According to the ICT Results website, researchers at a European Union-sponsored project say their method to use carbon nanotubes to measure masses at the atomic level is improving.

European researchers claim their device, one that uses carbon nanotubes and already shown to be adept at measuring the mass of some larger atoms, is getting better at measuring smaller atoms, and should ultimately be used to measure the mass of protons and neutrons. It may also help scientists study the progress of a chemical reaction.

This work is being carried out under the “CARDEQ” project, a collaboration among seven European universities.

According to the ICT Results website, the mass-measurement method relies on the behavior of heavier nanotubes vibrating slower than lighter ones. The research group turns a single nanotube into a transistor (the semiconductor properties of nanotubes can be manipulated by how a graphene sheet is wound). They then use the nanotube’s vibration to modulate a current passing through it.

“The suspended nanotube is, at the same time, the vibrating element and the readout element of the transistor,” says Pertti Hakonen, a professor at the Helsinki University of Technology.

Hakonen says the group has settled in on two different approaches to using this transistor effect. “We have the single electron transfer concept, which is more sensitive, and the field effect transistor concept, which is faster,” he says. “The most straightforward is that you map out the response curve then detect the frequency shift. The other way is you vibrate the string at a fixed frequency and see how the response changes. When the frequency moves, then the response fixed frequency will change.”

CARDEQ demonstrated the ability to measure the mass of chromium atoms, which are evaporated onto the nanotube, last year.

The scientists built a semiconducting nanotube into a transistor so that the vibration modulates the current passing through it, making a single nanotube both the vibrating element and the readout element. To get a single atom on the nanotube, metal is evaporated and by chance one will impinge on the string.

Hakonen acknowledges that similar work is going on at University of California, Berkeley and Caltech, but says that his group is getting more accurate results.

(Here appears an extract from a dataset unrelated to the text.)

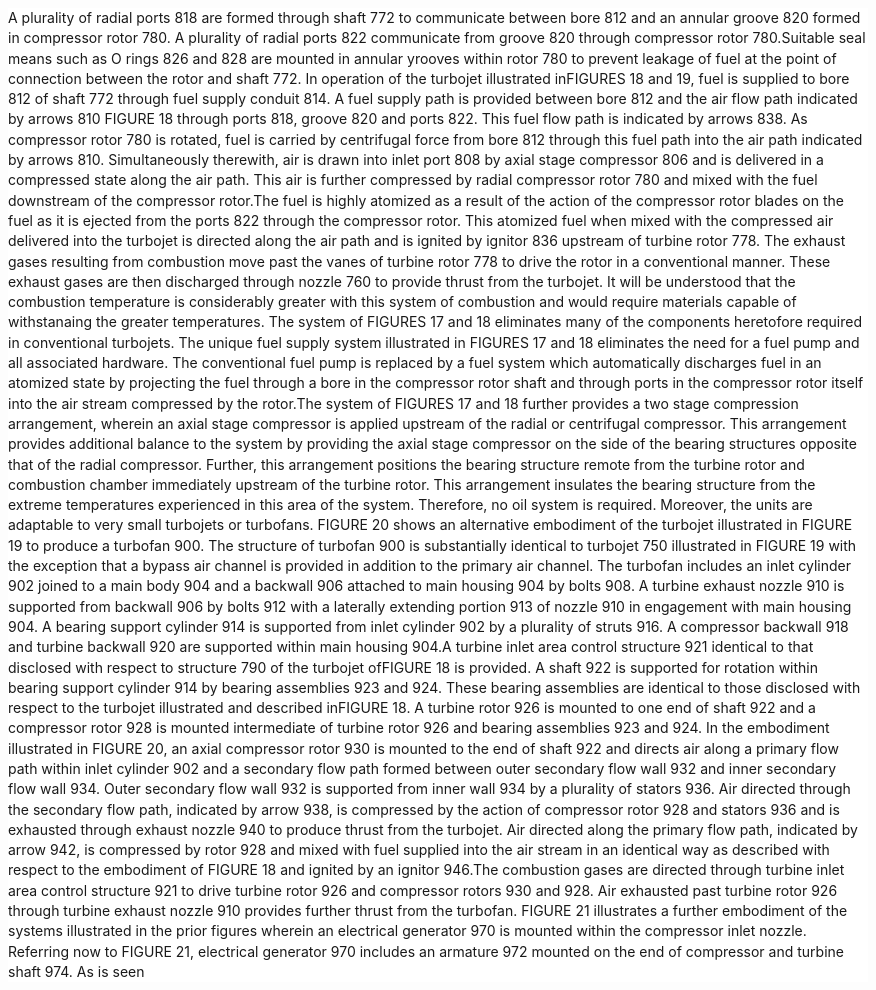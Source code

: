 A plurality of radial ports 818 are formed through shaft 772 to communicate between bore 812 and an annular groove 820 formed in compressor rotor 780. A plurality of radial ports 822 communicate from groove 820 through compressor rotor 780.Suitable seal means such as O rings 826 and 828 are mounted in annular yrooves within rotor 780 to prevent leakage of fuel at the point of connection between the rotor and shaft 772. In operation of the turbojet illustrated inFIGURES 18 and 19, fuel is supplied to bore 812 of shaft 772 through fuel supply conduit 814. A fuel supply path is provided between bore 812 and the air flow path indicated by arrows 810 FIGURE 18 through ports 818, groove 820 and ports 822. This fuel flow path is indicated by arrows 838. As compressor rotor 780 is rotated, fuel is carried by centrifugal force from bore 812 through this fuel path into the air path indicated by arrows 810. Simultaneously therewith, air is drawn into inlet port 808 by axial stage compressor 806 and is delivered in a compressed state along the air path. This air is further compressed by radial compressor rotor 780 and mixed with the fuel downstream of the compressor rotor.The fuel is highly atomized as a result of the action of the compressor rotor blades on the fuel as it is ejected from the ports 822 through the compressor rotor. This atomized fuel when mixed with the compressed air delivered into the turbojet is directed along the air path and is ignited by ignitor 836 upstream of turbine rotor 778. The exhaust gases resulting from combustion move past the vanes of turbine rotor 778 to drive the rotor in a conventional manner. These exhaust gases are then discharged through nozzle 760 to provide thrust from the turbojet. It will be understood that the combustion temperature is considerably greater with this system of combustion and would require materials capable of withstanaing the greater temperatures. The system of FIGURES 17 and 18 eliminates many of the components heretofore required in conventional turbojets. The unique fuel supply system illustrated in FIGURES 17 and 18 eliminates the need for a fuel pump and all associated hardware. The conventional fuel pump is replaced by a fuel system which automatically discharges fuel in an atomized state by projecting the fuel through a bore in the compressor rotor shaft and through ports in the compressor rotor itself into the air stream compressed by the rotor.The system of FIGURES 17 and 18 further provides a two stage compression arrangement, wherein an axial stage compressor is applied upstream of the radial or centrifugal compressor. This arrangement provides additional balance to the system by providing the axial stage compressor on the side of the bearing structures opposite that of the radial compressor. Further, this arrangement positions the bearing structure remote from the turbine rotor and combustion chamber immediately upstream of the turbine rotor. This arrangement insulates the bearing structure from the extreme temperatures experienced in this area of the system. Therefore, no oil system is required. Moreover, the units are adaptable to very small turbojets or turbofans. FIGURE 20 shows an alternative embodiment of the turbojet illustrated in FIGURE 19 to produce a turbofan 900. The structure of turbofan 900 is substantially identical to turbojet 750 illustrated in FIGURE 19 with the exception that a bypass air channel is provided in addition to the primary air channel. The turbofan includes an inlet cylinder 902 joined to a main body 904 and a backwall 906 attached to main housing 904 by bolts 908. A turbine exhaust nozzle 910 is supported from backwall 906 by bolts 912 with a laterally extending portion 913 of nozzle 910 in engagement with main housing 904. A bearing support cylinder 914 is supported from inlet cylinder 902 by a plurality of struts 916. A compressor backwall 918 and turbine backwall 920 are supported within main housing 904.A turbine inlet area control structure 921 identical to that disclosed with respect to structure 790 of the turbojet ofFIGURE 18 is provided. A shaft 922 is supported for rotation within bearing support cylinder 914 by bearing assemblies 923 and 924. These bearing assemblies are identical to those disclosed with respect to the turbojet illustrated and described inFIGURE 18. A turbine rotor 926 is mounted to one end of shaft 922 and a compressor rotor 928 is mounted intermediate of turbine rotor 926 and bearing assemblies 923 and 924. In the embodiment illustrated in FIGURE 20, an axial compressor rotor 930 is mounted to the end of shaft 922 and directs air along a primary flow path within inlet cylinder 902 and a secondary flow path formed between outer secondary flow wall 932 and inner secondary flow wall 934. Outer secondary flow wall 932 is supported from inner wall 934 by a plurality of stators 936. Air directed through the secondary flow path, indicated by arrow 938, is compressed by the action of compressor rotor 928 and stators 936 and is exhausted through exhaust nozzle 940 to produce thrust from the turbojet. Air directed along the primary flow path, indicated by arrow 942, is compressed by rotor 928 and mixed with fuel supplied into the air stream in an identical way as described with respect to the embodiment of FIGURE 18 and ignited by an ignitor 946.The combustion gases are directed through turbine inlet area control structure 921 to drive turbine rotor 926 and compressor rotors 930 and 928. Air exhausted past turbine rotor 926 through turbine exhaust nozzle 910 provides further thrust from the turbofan. FIGURE 21 illustrates a further embodiment of the systems illustrated in the prior figures wherein an electrical generator 970 is mounted within the compressor inlet nozzle. Referring now to FIGURE 21, electrical generator 970 includes an armature 972 mounted on the end of compressor and turbine shaft 974. As is seen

Hakonen says the method can now measure atoms the size of argon, but stability is still a problem. “When the device is operating well, we can see a single argon atom on short time scales. But then if you measure too long the noise becomes large,” he says.

Still, he thinks the methodology will ultimately measure the mass of a proton or neutron. “It’s a big difference,” he admits, “but typically the improvements in these devices are jump-like. It’s not like developing some well-known device where we have only small improvements from time to time. This is really front-line work and breakthroughs do occur occasionally.”

The hope is that they will eventually be able to make mass measurements of different types of molecules and atoms in real time. This would, for example, provide insights on chemical-biological processes, or even radioactive decay and other quantum phenomena.

But, practical applications aren’t necessarily right around the corner. “It will depend very much on how the technology for processing carbon nanotubes develops. I cannot predict what will happen, but I think chemical reactions in various systems, such as proteins and so on, will be the main applications in the future,” predicts Hakonen.